Work to be completed -
Give only the number of lines in the data that include the string "images".

── Dataset extract

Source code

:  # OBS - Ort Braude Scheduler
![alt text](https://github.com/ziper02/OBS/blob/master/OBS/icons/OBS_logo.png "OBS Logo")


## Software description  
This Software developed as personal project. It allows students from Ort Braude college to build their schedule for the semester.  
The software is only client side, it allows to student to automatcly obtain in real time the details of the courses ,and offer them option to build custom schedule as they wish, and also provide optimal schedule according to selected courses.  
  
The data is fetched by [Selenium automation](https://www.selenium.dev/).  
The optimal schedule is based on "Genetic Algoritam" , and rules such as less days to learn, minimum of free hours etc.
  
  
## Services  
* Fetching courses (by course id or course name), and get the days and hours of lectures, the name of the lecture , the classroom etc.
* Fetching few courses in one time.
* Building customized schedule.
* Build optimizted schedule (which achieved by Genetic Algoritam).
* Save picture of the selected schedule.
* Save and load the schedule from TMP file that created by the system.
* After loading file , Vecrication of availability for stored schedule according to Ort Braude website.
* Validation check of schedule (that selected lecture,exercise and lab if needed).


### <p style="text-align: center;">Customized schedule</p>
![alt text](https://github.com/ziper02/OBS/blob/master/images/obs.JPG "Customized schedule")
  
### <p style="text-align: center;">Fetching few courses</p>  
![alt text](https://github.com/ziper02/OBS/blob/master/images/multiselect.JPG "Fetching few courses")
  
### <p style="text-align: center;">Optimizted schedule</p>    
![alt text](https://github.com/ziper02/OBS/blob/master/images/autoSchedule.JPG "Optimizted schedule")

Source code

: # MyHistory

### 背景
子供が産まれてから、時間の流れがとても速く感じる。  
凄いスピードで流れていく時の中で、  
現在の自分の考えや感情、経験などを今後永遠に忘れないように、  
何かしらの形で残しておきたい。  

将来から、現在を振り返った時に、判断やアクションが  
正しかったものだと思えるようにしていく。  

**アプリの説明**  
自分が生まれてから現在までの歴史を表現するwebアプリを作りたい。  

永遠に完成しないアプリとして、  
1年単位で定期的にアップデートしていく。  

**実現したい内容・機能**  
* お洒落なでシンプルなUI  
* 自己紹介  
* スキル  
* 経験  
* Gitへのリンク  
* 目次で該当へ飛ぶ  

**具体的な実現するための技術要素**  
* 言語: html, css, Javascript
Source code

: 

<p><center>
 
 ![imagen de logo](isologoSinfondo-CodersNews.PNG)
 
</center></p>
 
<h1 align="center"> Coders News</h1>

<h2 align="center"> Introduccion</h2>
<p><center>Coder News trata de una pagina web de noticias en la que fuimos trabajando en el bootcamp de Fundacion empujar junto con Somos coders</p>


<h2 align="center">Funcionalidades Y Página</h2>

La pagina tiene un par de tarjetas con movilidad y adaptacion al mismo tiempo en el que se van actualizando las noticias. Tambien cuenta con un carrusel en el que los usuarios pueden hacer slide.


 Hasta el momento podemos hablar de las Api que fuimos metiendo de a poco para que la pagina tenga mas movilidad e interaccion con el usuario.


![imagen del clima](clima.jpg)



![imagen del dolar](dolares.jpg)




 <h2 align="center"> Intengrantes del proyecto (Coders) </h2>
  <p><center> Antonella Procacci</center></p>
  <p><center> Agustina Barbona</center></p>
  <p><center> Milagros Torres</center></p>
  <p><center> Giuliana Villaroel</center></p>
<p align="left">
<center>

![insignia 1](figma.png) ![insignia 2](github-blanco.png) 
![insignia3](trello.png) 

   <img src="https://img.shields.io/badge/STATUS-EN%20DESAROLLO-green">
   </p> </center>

────

Answer area -
3